ここにきて急にルールを追加した理由。それは――
(――首輪を参加者に所持されれば都合が悪い、ってことか)
いや、正確に言えば最初は良かったのだろう。
途中からルールが追加されたということは。
だが、結界がいくつか破壊され、荒耶が死んでしまったことで、なにかまずい点がある、ということなのかもしれない。

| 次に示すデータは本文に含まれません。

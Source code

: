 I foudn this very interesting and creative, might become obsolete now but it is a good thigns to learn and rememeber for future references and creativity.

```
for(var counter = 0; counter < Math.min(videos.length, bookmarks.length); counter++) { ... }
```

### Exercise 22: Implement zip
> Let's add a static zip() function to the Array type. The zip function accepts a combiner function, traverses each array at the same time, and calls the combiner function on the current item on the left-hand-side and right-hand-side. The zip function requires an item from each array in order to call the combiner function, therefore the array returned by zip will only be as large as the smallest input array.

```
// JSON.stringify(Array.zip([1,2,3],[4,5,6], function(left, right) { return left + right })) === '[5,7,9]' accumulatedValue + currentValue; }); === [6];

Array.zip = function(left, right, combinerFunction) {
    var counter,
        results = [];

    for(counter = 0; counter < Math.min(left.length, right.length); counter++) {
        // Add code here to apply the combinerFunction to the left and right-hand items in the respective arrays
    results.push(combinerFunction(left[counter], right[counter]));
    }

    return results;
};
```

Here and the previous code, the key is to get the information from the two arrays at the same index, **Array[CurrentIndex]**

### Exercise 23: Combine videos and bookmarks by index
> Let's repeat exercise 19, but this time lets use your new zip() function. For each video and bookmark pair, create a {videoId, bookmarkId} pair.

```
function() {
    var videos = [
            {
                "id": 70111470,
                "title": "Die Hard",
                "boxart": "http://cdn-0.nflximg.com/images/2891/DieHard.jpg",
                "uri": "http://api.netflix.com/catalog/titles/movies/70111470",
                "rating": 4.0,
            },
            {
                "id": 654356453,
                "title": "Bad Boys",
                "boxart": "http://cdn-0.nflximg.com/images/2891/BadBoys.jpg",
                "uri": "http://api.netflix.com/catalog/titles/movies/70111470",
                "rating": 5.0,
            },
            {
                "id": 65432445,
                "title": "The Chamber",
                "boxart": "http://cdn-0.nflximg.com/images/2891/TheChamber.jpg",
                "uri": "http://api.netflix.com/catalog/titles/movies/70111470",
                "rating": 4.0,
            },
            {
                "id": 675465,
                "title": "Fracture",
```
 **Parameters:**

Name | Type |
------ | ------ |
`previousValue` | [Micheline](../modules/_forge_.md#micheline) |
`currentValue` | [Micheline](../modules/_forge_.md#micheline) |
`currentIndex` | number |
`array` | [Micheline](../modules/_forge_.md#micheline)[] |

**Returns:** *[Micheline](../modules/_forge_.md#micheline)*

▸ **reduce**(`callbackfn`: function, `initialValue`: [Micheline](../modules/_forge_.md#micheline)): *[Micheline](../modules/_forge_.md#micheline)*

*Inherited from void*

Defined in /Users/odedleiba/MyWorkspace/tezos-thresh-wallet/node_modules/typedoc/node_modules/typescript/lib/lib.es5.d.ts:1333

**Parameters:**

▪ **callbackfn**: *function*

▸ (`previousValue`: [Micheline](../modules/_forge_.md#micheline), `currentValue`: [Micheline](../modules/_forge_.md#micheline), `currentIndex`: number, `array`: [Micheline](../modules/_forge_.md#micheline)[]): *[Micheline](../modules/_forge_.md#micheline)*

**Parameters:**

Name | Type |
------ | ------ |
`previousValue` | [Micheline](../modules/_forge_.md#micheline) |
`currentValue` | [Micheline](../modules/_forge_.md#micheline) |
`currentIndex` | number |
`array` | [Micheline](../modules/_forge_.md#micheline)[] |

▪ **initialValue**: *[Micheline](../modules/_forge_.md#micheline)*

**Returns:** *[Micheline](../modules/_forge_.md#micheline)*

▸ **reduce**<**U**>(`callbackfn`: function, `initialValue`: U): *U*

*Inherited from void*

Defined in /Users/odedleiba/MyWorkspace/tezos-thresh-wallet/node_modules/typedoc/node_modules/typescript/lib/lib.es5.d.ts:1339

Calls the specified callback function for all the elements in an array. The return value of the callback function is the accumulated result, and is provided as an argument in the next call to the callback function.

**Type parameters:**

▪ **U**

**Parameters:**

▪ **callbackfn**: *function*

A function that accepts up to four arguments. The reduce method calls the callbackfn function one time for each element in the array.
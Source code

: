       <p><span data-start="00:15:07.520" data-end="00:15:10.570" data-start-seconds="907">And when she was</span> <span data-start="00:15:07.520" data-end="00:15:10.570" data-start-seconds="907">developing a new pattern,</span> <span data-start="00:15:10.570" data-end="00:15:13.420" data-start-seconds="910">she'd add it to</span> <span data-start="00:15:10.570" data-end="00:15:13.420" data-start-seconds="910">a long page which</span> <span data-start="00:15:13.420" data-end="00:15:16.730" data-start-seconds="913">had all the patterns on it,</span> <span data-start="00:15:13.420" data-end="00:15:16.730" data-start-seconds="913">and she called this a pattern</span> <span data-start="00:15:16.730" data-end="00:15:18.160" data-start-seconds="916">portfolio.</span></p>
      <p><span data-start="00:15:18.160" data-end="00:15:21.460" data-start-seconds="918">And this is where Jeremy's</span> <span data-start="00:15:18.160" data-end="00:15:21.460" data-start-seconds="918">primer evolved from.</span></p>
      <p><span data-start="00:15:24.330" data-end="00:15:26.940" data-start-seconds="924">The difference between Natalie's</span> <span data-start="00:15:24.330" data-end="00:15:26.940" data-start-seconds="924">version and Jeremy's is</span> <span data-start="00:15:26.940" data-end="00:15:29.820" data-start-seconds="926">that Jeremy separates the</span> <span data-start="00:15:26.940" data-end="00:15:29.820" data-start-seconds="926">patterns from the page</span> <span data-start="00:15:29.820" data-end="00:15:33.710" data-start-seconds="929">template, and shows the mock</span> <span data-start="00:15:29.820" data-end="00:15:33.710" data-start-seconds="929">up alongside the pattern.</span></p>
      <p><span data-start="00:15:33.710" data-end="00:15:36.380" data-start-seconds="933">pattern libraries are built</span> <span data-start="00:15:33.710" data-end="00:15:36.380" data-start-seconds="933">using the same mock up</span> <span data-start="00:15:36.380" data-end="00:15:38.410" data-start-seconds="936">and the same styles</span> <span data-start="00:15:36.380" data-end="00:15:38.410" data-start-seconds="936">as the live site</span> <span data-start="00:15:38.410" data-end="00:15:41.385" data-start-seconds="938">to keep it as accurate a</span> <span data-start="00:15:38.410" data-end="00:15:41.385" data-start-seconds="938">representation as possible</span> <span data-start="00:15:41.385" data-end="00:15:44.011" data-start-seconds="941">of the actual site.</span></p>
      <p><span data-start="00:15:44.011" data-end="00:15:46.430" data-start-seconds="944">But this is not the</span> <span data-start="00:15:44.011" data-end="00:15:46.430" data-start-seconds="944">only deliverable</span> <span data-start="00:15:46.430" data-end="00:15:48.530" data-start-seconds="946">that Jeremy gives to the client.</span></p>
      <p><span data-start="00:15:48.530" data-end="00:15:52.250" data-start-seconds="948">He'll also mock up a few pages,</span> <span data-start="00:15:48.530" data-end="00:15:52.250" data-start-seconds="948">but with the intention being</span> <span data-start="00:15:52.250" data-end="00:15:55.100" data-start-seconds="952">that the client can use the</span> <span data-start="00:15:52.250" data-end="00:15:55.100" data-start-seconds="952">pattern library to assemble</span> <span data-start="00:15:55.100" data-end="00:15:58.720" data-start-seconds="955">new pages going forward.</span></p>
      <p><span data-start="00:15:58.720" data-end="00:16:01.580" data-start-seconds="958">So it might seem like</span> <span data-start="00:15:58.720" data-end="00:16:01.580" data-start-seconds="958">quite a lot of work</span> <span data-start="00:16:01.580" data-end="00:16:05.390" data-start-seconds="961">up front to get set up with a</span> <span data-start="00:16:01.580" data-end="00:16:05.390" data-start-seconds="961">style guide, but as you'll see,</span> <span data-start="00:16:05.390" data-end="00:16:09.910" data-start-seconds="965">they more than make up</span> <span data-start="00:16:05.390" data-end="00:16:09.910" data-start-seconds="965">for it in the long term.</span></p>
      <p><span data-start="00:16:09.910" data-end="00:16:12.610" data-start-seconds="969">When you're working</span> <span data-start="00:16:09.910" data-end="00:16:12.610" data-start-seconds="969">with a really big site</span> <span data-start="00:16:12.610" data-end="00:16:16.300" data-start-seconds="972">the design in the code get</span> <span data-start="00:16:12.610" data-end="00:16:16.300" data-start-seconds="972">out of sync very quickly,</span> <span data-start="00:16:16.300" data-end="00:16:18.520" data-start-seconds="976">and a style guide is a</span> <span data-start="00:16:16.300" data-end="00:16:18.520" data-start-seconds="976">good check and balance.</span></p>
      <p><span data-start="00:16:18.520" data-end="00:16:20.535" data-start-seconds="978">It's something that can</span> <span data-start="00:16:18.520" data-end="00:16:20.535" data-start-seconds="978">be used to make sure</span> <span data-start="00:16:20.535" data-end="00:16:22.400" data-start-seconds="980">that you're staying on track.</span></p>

(僕は首輪製作に関わっていない以上、推測の域を出ないけど)
十中八九、間違いないだろう。
そして、自分と同じように考える参加者は零ではないはずだ。
そうすれば、このルールは裏目に出てしまうが、さて……?
(まあ、いいか。僕は力を貸すだけだ。――だいたい、君らとの契約は、『この場でのバランスを取ってくれ』なんだぜ?)
そう。
忍野メメは揺るがない。
彼に取っていつだって信条としていることは一つ。
中立であること。
金を貰っている以上、露骨なことをする気はないけど……。
「参加者が主催者に勝つ可能性」ぐらいは作ってやらないと、バランスが悪いっていうものだ。
【第二回定時放送終了(ゲーム開始十二時間経過)@残り37名】
【忍野メメ@化物語】
[状態]: 健康
[服装]:
[装備]:???
[道具]: ???
[思考]
基本:この場でのバランスを取る
1:結界を修復する。
2:参加者が主催者を打倒する「可能性」を仕込んでおく。
[備考]
※参戦時期は不明。ひょっとしたら
阿良々木暦らと出会う前かもしれませんし、最終回以後からかもしれません。
※忍野の推測があっているかは不明です。